Timour retrouvé, les chevaux ramenés, on se met immédiatement en mesure d’abreuver les chevaux.

On tente d’abord d’atteindre l’eau en creusant la glace d’un petit lac voisin de notre camp, mais c’est du temps perdu : on taille, on pioche, mais d’eau on n’en voit point. On rassemble alors des racines, de l’argol ; on passe la journée à fondre la glace, et l’on distribue aux chevaux de faibles rations d’eau. Cette opération prend l’après-midi et une partie de la soirée. A l’avenir, chaque fois que nous arriverons à un camp, on tailladera à coups de hache la surface des étangs ou des lacs et l’on fera manger des croquettes de glace aux malheureux chevaux.

Dans l’après-midi on voit des lagopèdes tirer vers l’est, des alouettes ; des rats sortent de terre, dégourdis par le soleil. En allant chercher Rachmed — car c’est lui qu’on cherche maintenant, — je grimpe au sommet d’un monticule de sable dont la croupe lisse est marquée de rugosités et percée de pointes d’arêtes par des lamelles schisteuses. Cette belle suite de mamelons semblent des barkhanes[3] arrêtés.

[3] Nom turc des collines de sable mouvant.

Ici tout se dessèche. Nos ongles cassent aux doigts et aux orteils au moindre choc. Le bois se rompt comme verre. La barbe ne pousse plus ; elle se décolore, elle est faible comme les autres objets. Les mains se gercent, la peau se fendille. Les lèvres enflent.

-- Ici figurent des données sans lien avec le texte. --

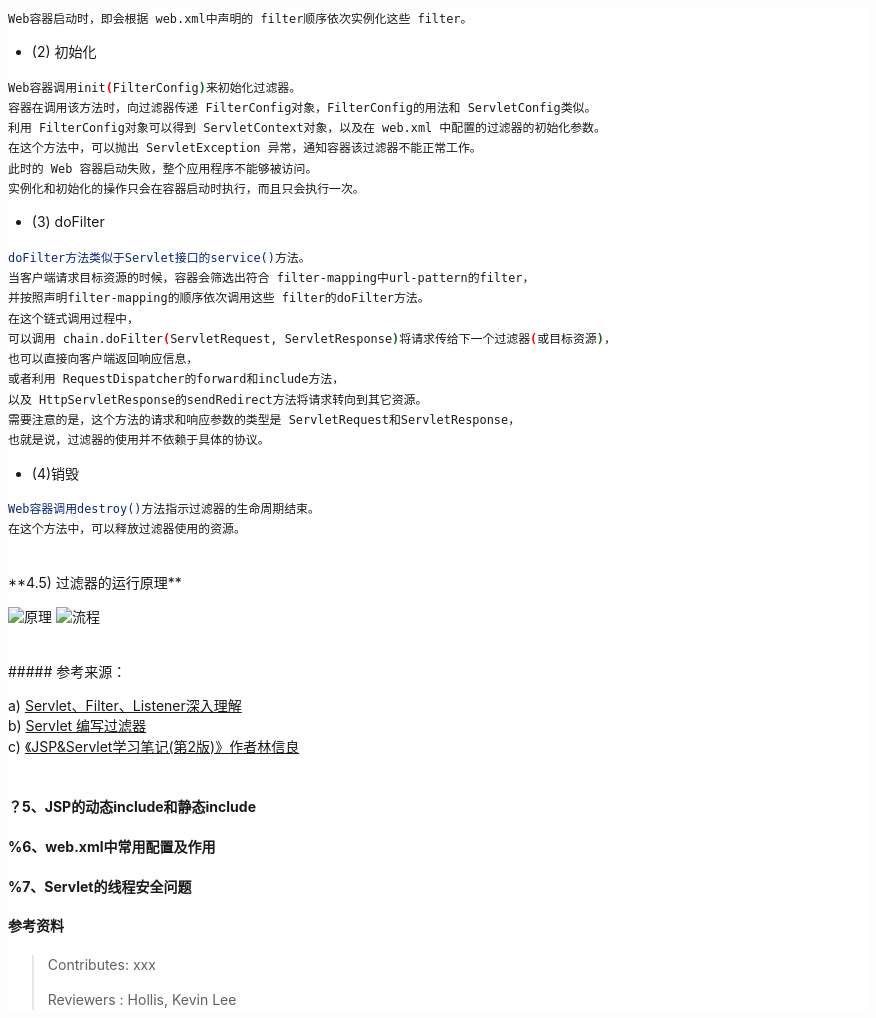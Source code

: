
 ```bash  
Web容器启动时，即会根据 web.xml中声明的 filter顺序依次实例化这些 filter。
```  
- (2) 初始化  

```bash  
Web容器调用init(FilterConfig)来初始化过滤器。
容器在调用该方法时，向过滤器传递 FilterConfig对象，FilterConfig的用法和 ServletConfig类似。
利用 FilterConfig对象可以得到 ServletContext对象，以及在 web.xml 中配置的过滤器的初始化参数。
在这个方法中，可以抛出 ServletException 异常，通知容器该过滤器不能正常工作。
此时的 Web 容器启动失败，整个应用程序不能够被访问。
实例化和初始化的操作只会在容器启动时执行，而且只会执行一次。
```  
-  (3) doFilter

```bash  
doFilter方法类似于Servlet接口的service()方法。
当客户端请求目标资源的时候，容器会筛选出符合 filter-mapping中url-pattern的filter，
并按照声明filter-mapping的顺序依次调用这些 filter的doFilter方法。
在这个链式调用过程中，
可以调用 chain.doFilter(ServletRequest, ServletResponse)将请求传给下一个过滤器(或目标资源)，
也可以直接向客户端返回响应信息，
或者利用 RequestDispatcher的forward和include方法，
以及 HttpServletResponse的sendRedirect方法将请求转向到其它资源。
需要注意的是，这个方法的请求和响应参数的类型是 ServletRequest和ServletResponse，
也就是说，过滤器的使用并不依赖于具体的协议。
```  
- (4)销毁  

```bash  
Web容器调用destroy()方法指示过滤器的生命周期结束。
在这个方法中，可以释放过滤器使用的资源。
```  

<br/>
**4.5) 过滤器的运行原理**

![原理](https://img-blog.csdn.net/20160808181905251?watermark/2/text/aHR0cDovL2Jsb2cuY3Nkbi5uZXQv/font/5a6L5L2T/fontsize/400/fill/I0JBQkFCMA==/dissolve/70/gravity/Center)
![流程](https://img-blog.csdn.net/20160808182011030?watermark/2/text/aHR0cDovL2Jsb2cuY3Nkbi5uZXQv/font/5a6L5L2T/fontsize/400/fill/I0JBQkFCMA==/dissolve/70/gravity/Center)

<br/>
##### 参考来源：
  
a) [Servlet、Filter、Listener深入理解](https://blog.csdn.net/sunxianghuang/article/details/52107376)  
b) [Servlet 编写过滤器](https://www.w3cschool.cn/servlet/servlet-writing-filters.html)  
c) [《JSP&Servlet学习笔记(第2版)》作者林信良](http://www.tup.tsinghua.edu.cn/booksCenter/book_04495001.html)  
<br/>


#### ？5、JSP的动态include和静态include


#### %6、web.xml中常用配置及作用


#### %7、Servlet的线程安全问题


#### 参考资料


>Contributes: xxx
>
>Reviewers : Hollis, Kevin Lee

Personne n’échappe au mal de montagne.

Il est difficile de rien faire à jeun ; immédiatement vous avez froid aux pieds et mal à la tête. Mangez et vous êtes mieux. Vous croyez le mal passé, la faiblesse vous porte à vous étendre sur votre grabat, vous vous enveloppez soigneusement de couvertures, le froid revient aux pieds et le mal de tête recommence. Vous vous mettez sur le séant et vous êtes un peu mieux, vous sortez malgré le mauvais temps, vous marchez sans hâte, et froid aux pieds et mal de tête disparaissent assez vite.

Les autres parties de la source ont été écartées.